Bipartisan infrastructure plan would cut US debt and increase economic growth: study

An infrastructure deal between President Joe Biden and a bipartisan group of senators would lead to economic growth and lower the national debt, according to a new study by the University of Pennsylvania's Wharton School.
According to NBC News, researchers with the Wharton School believe the infrastructure's additional $579 billion "would increase domestic output by 0.1% and decrease the U.S. debt by 0.9% by 2050."
"Over time, as the new spending declines, IRS enforcement continues, and revenue grows from higher output, the government debt declines relative to baseline by 0.4 percent and 0.9 percent in 2040 and 2050 respectively," the Wharton team wrote.
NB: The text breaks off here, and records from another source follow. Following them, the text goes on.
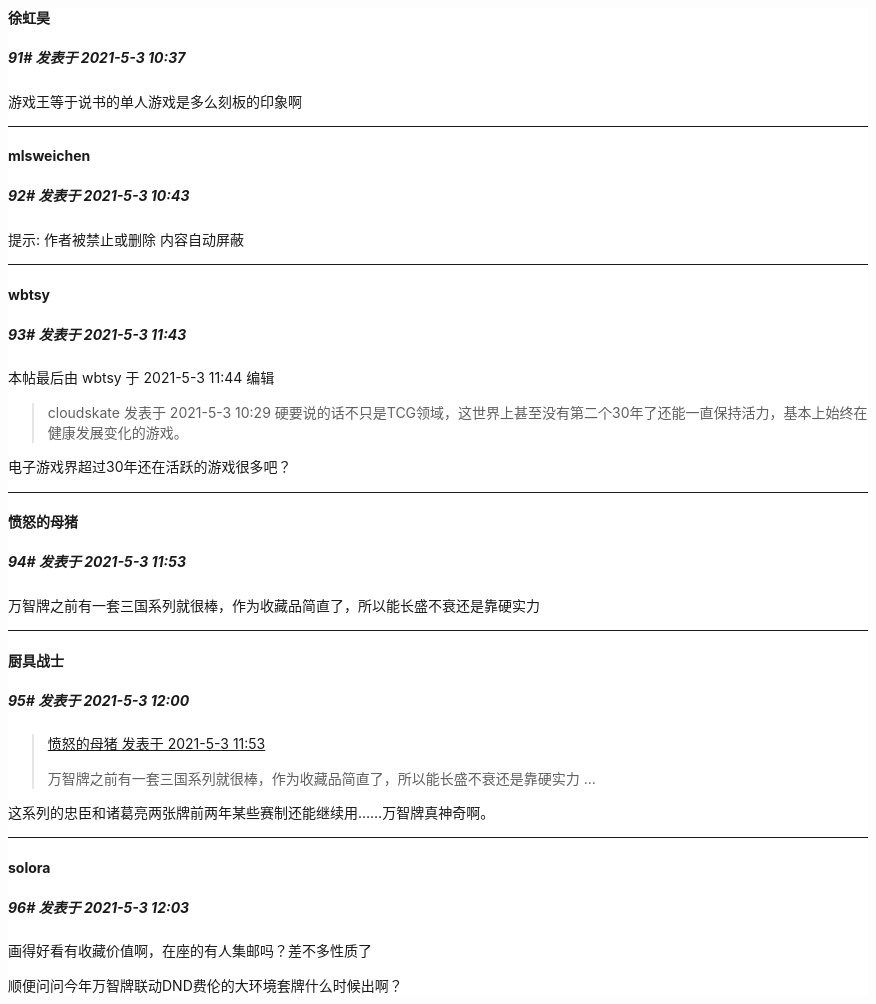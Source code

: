 ####  徐虹昊  
##### 91#       发表于 2021-5-3 10:37


游戏王等于说书的单人游戏是多么刻板的印象啊


*****

####  mlsweichen  
##### 92#       发表于 2021-5-3 10:43

提示: 作者被禁止或删除 内容自动屏蔽


*****

####  wbtsy  
##### 93#       发表于 2021-5-3 11:43


 本帖最后由 wbtsy 于 2021-5-3 11:44 编辑 
<blockquote>cloudskate 发表于 2021-5-3 10:29
 硬要说的话不只是TCG领域，这世界上甚至没有第二个30年了还能一直保持活力，基本上始终在健康发展变化的游戏。 </blockquote>
电子游戏界超过30年还在活跃的游戏很多吧？


*****

####  愤怒的母猪  
##### 94#       发表于 2021-5-3 11:53


万智牌之前有一套三国系列就很棒，作为收藏品简直了，所以能长盛不衰还是靠硬实力


*****

####  厨具战士  
##### 95#       发表于 2021-5-3 12:00


<blockquote><a href="httphttps://bbs.saraba1st.com/2b/forum.php?mod=redirect&amp;goto=findpost&amp;pid=51133035&amp;ptid=2002040" target="_blank">愤怒的母猪 发表于 2021-5-3 11:53</a>

万智牌之前有一套三国系列就很棒，作为收藏品简直了，所以能长盛不衰还是靠硬实力 ...</blockquote>
这系列的忠臣和诸葛亮两张牌前两年某些赛制还能继续用……万智牌真神奇啊。


*****

####  solora  
##### 96#       发表于 2021-5-3 12:03


画得好看有收藏价值啊，在座的有人集邮吗？差不多性质了


顺便问问今年万智牌联动DND费伦的大环境套牌什么时候出啊？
On Tuesday, June 29, Jon Huntley, a senior economist for the Wharton School, said "improvements to public capital (roads, bridges and other physical infrastructure) makes private capital (trucks and trains hauling goods for companies) more productive over time."
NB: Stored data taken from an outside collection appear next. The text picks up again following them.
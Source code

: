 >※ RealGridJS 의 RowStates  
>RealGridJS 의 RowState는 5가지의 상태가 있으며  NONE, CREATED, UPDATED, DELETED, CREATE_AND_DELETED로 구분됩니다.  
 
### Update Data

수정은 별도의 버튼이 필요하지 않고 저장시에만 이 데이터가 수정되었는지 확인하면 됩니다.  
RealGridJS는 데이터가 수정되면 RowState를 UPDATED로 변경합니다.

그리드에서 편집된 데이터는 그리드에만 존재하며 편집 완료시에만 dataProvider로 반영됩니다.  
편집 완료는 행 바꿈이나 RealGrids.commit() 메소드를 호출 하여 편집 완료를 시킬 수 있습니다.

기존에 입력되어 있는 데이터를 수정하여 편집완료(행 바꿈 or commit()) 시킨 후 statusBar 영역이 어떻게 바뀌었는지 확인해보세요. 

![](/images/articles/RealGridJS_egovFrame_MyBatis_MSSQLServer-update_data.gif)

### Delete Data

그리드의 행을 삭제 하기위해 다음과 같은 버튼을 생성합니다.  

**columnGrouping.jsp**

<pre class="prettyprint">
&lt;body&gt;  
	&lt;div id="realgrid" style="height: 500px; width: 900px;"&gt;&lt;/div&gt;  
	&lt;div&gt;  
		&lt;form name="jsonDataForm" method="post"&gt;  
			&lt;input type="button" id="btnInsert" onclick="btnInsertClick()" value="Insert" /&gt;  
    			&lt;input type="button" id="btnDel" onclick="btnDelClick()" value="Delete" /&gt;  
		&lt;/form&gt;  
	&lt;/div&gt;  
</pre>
Speaking with The Hill, Huntley, also one of the authors who worked on the analysis, weighed in on the timeline of productivity saying, "It will take us a long time for the infrastructure to become productive, but it will provide a small but significant increase in output over the long term."
The Wharton School's assessment comes just days after the Biden administration authorized $1.2 trillion in infrastructural spending over the course of the next five years. The publication reports that the "incremental $579 billion includes more than $300 billion for transportation projects, while $266 billion would be allocated to digital, disaster, environmental and energy infrastructure investments."
Despite opposition from a number of Republican lawmakers, Biden is confident that the infrastructure deal will be impactful and "make the world of difference for families."
The infrastructure deal will "make sure [high-speed broadband] is available in every American home, including for the 35% of rural families who currently go without it," he added.